We are constantly working with files while navigating the terminal during our research, here are some of the ways that we can do that:

touch - Crating an Empty File

touch is a very simple program that allows you to create a new, empty file. The general syntax is

touch [options] filename

Without any options, the file will simply be created with no contents. You can also use the available options with the touch command to update the date/time the file was modified with the -m command. On some clusters, especially supercomputers, they have built-in commands that automatically delete any files that have not been modified/changed in the last 30 days. With touch you could setup a script that will automatically touch all your files and update the modified date/times so the supercomputer does not automatically delete them.

vi - Reading and Writing in the Terminal

General Concepts

You should already know the basics of using vi (also known as vim) for text editing, but I wanted to cover a few more useful parts of vi that you may not be aware of.
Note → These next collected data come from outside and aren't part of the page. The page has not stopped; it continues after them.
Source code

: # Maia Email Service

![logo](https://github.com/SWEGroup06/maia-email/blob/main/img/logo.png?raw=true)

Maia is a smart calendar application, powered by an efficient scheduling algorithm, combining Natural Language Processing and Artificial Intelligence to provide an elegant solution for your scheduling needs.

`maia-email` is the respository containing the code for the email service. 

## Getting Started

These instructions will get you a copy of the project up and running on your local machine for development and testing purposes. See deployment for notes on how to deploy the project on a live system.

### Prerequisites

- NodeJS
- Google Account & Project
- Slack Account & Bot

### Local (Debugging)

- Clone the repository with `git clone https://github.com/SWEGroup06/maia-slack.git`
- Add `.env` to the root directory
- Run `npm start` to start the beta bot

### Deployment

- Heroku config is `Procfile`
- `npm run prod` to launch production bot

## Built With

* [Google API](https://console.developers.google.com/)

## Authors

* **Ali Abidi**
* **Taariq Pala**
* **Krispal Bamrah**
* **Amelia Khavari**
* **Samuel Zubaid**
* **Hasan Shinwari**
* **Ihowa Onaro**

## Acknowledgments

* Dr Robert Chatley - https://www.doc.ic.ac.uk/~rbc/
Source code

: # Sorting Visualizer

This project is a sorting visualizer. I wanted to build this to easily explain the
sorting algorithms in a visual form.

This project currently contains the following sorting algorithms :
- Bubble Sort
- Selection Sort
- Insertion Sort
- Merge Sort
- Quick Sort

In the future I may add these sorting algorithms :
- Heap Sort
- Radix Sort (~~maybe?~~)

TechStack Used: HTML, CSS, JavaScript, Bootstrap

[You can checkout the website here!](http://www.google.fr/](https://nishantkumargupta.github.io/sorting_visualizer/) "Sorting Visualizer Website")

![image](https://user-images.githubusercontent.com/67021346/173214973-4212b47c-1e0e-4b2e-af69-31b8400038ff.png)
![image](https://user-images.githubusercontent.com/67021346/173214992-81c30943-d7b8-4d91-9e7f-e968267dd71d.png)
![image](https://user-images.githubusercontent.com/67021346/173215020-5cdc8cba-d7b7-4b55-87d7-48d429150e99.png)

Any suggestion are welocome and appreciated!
You should already know that you can open vi to create or edit any file by typing

vi filename

Once inside the vi text editor, you can navigate around using letters on your keyboard

  • H key – move left

  • J key – move down

  • K key – move up

  • L key – move right

These will always work in vi. You can also usually just use the arrow keys on your keyboard, but occasionally you may login to a computer where vi does not recognize the arrows on your keyboard and then you will need to use the H thru L keys on the keyboard.

Below are some other helpful commands/tips that can be used within vi. Once you start working your way through these you will start to notice patterns with the commands that will hopefully make them start to make more sense.

  • To move your cursor to the end of a word, press w.

  • To move your cursor to the very end of a line/row, press Shift+4.

  • To move your cursor to the beginning of the current line/row, press 0. That is a zero, not an o.

  • To move your cursor to the last line of the file, press Shift+G.

  • To page down, press ctrl+F.

  • To page up, press ctrl+B.

  • To move your cursor down 6 lines, press 6 and then the down arrow (or J key)

  • To move your cursor up 8 lines, press 8 and then the up arrow key (or K key)

  • To move your cursor over right 5 characters, press 5 and then the right arrow key (or L key)

  • To move your cursor over left 3 characters, press 3 and then the left arrow key (or H key)

  • To delete the letter your cursor is currently on, press x.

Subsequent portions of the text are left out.